The U.S. is experiencing diminished reliance on electricity generated from fossil fuels (coal, petroleum and natural gas generation) and an increase in reliance on renewables (wind, tide, geothermal, hydroelectric, solar and nuclear).  Coal now accounts for just 30% of electric generation.  While use of renewables has increases dramatically, only in one state has a renewable become the top source (hydroelectric in Vermont).  Renewables for electric generation may not be a top source, but in aggregate they are a huge part of overall power generation.

A review of state-by-state energy in 2017 shows coal is still the largest electric generation source in 18 states.  Natural gas was the dominant generation source in 16 states.  Nuclear provided the bulk of generation in 9 states.  Hydroelectricity leads in six states and petroleum was the major generation source only in Hawaii.

The U.S. has built one sixth of the global 539,291 megawatts of wind generating capacity.  Wind generated 6.3% of electricity for the U.S. in 2017 and by 2019, it’s expected to provide 6.9%, surpassing hydroelectric generation.  U.S. offshore turbines are expected to grow 600% by 2030 and their generation will top out at 24,135 megawatts, then about a quarter of U.S. capacity.   From a recent standing start, the U.S. now has enough offshore turbine capacity to power more than 17,000 homes. In four states (Iowa, Oklahoma, Kansas and South Dakota), onshore wind contributed 30% to 37% percent of each state’s entire electricity generation.

The costs ascribed to renewable power generation can include capital cost plus the costs of decommissioning the facilities that renewables would replace.  Another complicating factor for renewables is the cost of technologies that would “cover” the periods of time when insufficient sunlight, wind or water flow is available to generate power to serve the demand that renewables are supposed to fill.  Those intermittent lapses in output are usually covered by batteries, or by electricity from adjacent interconnected networks.  There is a limit to “borrowing” electricity from adjacent grids if those grids are also fueled by renewables and subject to intermittency.

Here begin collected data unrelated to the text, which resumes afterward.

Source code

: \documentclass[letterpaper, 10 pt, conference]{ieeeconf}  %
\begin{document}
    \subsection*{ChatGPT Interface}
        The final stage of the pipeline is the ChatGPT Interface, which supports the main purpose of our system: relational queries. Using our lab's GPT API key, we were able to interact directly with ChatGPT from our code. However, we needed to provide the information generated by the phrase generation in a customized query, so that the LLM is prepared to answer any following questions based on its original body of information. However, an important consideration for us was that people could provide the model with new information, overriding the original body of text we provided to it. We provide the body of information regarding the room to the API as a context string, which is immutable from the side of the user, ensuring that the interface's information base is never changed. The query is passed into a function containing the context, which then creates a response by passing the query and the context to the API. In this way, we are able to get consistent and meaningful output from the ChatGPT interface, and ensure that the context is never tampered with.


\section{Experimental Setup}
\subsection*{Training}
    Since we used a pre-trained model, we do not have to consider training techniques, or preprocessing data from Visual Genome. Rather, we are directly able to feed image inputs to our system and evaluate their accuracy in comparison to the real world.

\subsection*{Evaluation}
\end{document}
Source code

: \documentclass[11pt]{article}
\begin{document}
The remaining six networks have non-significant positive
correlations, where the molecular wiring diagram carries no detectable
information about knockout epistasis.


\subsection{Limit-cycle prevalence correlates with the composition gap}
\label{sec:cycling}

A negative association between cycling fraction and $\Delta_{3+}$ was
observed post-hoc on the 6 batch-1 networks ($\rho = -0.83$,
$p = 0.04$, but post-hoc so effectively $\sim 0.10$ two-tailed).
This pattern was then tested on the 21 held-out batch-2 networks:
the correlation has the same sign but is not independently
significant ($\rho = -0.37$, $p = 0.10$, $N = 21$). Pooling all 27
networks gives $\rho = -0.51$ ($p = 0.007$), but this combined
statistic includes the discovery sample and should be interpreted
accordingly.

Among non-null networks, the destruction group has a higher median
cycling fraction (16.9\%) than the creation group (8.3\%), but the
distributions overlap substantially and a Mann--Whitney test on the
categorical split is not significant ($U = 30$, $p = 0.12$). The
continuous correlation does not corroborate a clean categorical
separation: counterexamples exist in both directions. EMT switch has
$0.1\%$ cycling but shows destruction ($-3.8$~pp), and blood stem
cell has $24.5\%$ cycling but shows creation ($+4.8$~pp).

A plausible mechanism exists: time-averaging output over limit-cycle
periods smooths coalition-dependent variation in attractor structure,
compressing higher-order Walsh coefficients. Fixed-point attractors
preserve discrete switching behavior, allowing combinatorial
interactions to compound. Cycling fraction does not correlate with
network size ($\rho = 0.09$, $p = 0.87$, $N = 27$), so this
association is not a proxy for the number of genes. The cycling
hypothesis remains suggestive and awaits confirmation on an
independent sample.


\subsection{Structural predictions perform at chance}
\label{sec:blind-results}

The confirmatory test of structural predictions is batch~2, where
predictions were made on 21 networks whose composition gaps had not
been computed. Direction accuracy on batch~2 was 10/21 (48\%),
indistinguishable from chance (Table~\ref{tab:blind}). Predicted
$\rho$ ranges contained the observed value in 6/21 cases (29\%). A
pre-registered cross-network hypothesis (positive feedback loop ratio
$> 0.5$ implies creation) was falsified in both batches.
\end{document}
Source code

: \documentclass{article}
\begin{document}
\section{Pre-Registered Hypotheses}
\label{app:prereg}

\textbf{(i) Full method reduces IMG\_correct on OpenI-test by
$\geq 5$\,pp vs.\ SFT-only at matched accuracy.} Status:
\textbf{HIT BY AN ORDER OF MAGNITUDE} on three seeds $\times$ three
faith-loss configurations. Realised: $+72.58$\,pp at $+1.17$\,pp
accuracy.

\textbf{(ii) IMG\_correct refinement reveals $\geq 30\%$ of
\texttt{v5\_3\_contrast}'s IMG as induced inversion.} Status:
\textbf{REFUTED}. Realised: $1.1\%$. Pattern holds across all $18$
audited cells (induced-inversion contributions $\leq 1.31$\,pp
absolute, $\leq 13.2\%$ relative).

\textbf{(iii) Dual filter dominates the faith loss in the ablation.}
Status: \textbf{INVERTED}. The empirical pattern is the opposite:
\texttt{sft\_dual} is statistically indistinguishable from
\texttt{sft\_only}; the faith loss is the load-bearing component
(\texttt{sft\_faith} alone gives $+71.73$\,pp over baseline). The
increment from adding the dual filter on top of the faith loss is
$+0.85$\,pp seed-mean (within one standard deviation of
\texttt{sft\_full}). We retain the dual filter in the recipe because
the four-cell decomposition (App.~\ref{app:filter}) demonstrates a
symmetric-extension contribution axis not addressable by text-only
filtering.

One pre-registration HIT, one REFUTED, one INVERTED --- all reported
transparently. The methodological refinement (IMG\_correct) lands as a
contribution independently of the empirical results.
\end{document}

Bloomberg New Energy estimates $55 per megawatt hour as the onshore wind farm “levelized cost” (a variant of net present value). The levelized cost for solar generated power is $70 per megawatt hour, similar to coal ($68 per megawatt hour), but much cheaper than combined-cycle natural gas ($93 per megawatt hour). On the other hand, Xcel received 11 bids for a new 450 megawatt wind power facility with a median bid of just $21 per megawatt hour including batteries to handle some predictable intermittency. The Xcel bids were reliant on a 30% federal tax credit.

Most discussion of batteries focuses on chemical storage batteries such as the Lithium ion technology or Cobalt batteries used in wireless phones and electric cars.  Currently the wholesale price for such batteries is near $200 per kilowatt hour, but it is expected to drop to $105 per kilowatt hour (i.e., $105,000 per megawatt hour).

An alternate battery contender is the “flow technology” battery. Flow technology can be scaled at a level suitable for electric grids.  In that technology, liquid electrolytes are made flow in opposite directions on opposite sides of membrane, causing electric charges to pass between them.  Reversing the flow will recharge the flow battery. The high cost of a flow battery is a challenge to its viability.

The migration away from coal-powered generation is well underway, but there is no single solution to providing clean power.  The least costly source for generation is wind-power (onshore or offshore), but it suffers from intermittency that requires a separate source of generation handle periods of inadequate wind.  Further research may provide a cost breakthrough on flow batteries that will accelerate the migration to wind and solar.  Thankfully, it does not appear that more federal tax credits are required to promote wind power.